Reading a cacheline from many CPU threads simultaneously is not a problem since each CPU thread will download its own version of the cacheline and thus there is no real limit to how fast we can read read-only cachelines. The problem arrives when we have a cacheline which is frequently updated. When a cacheline is updated, only one CPU at a time can update the cacheline and all other CPUs that want to update it, have to wait in queue until the cacheline is ready for them to update. Given that this occurs on specific cachelines it's very hard to nail down when this waiting occurs.
So in any scalable SW architecture it's important to avoid cachelines that are updated more frequently than around one million updates per second. Beyond 1 million updates of a cacheline per second, the wait times on the cacheline can quickly become significant to application performance.

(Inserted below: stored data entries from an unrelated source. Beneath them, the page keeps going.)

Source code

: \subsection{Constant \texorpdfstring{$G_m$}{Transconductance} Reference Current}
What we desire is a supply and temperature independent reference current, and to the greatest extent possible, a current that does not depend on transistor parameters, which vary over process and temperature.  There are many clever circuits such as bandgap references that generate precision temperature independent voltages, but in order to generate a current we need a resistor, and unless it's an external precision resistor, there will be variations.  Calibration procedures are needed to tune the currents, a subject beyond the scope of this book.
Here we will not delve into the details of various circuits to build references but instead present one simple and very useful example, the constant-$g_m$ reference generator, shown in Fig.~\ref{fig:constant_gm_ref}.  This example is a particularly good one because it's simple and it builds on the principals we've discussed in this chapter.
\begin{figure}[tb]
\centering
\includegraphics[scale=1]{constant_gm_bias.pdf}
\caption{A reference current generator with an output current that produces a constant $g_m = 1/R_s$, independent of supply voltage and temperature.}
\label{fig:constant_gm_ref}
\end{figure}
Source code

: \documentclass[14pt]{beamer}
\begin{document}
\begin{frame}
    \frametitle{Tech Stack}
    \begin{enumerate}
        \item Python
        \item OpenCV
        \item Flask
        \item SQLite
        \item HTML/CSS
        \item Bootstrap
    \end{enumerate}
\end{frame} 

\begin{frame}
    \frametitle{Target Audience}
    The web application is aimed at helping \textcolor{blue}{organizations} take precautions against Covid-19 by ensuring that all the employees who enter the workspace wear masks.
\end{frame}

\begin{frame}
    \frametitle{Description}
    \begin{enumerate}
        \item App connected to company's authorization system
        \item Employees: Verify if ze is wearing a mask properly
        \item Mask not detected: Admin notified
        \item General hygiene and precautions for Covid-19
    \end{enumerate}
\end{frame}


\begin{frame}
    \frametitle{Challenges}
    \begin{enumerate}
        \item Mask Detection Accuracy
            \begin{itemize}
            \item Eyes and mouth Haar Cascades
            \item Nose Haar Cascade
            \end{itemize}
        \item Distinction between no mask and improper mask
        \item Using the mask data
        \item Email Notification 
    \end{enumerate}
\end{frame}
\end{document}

One example where we found such a case was in MySQL Cluster where we had a bitmap that was updated at each message sent over the network. In 7.1 this was never an issue because there were no cases where we sent millions of messages on a node in the cluster. However in MySQL Cluster 7.2 we scaled up performance by more than 4x for each data node and we hit this wall. At first it was a mystery where the probleem came from, but after some more analysis we discovered this bitmap update. The solution was very simple here, we made sure that we only updated the bitmap in case it actually changed and this solved this issue and we could move on and reach sending almost 5M messages per second in one data node which was up from previously being limited to 1.8M messages per second.
The time it takes to update a cacheline is dependent on the number of CPU sockets used, with multiple sockets it becomes even more important to ensure that we avoid the issues with updating a cacheline too often. So the CPU scalability issues that we've solved in MySQL 5.6 should affect users that ensure that the MySQL Server is only executed on one CPU socket less.
There are also many other interesting tidbits in MySQL 5.6.5 DMR and the MySQL 5.6 labs release april 2012 which you can digest in a number of other technical blogs.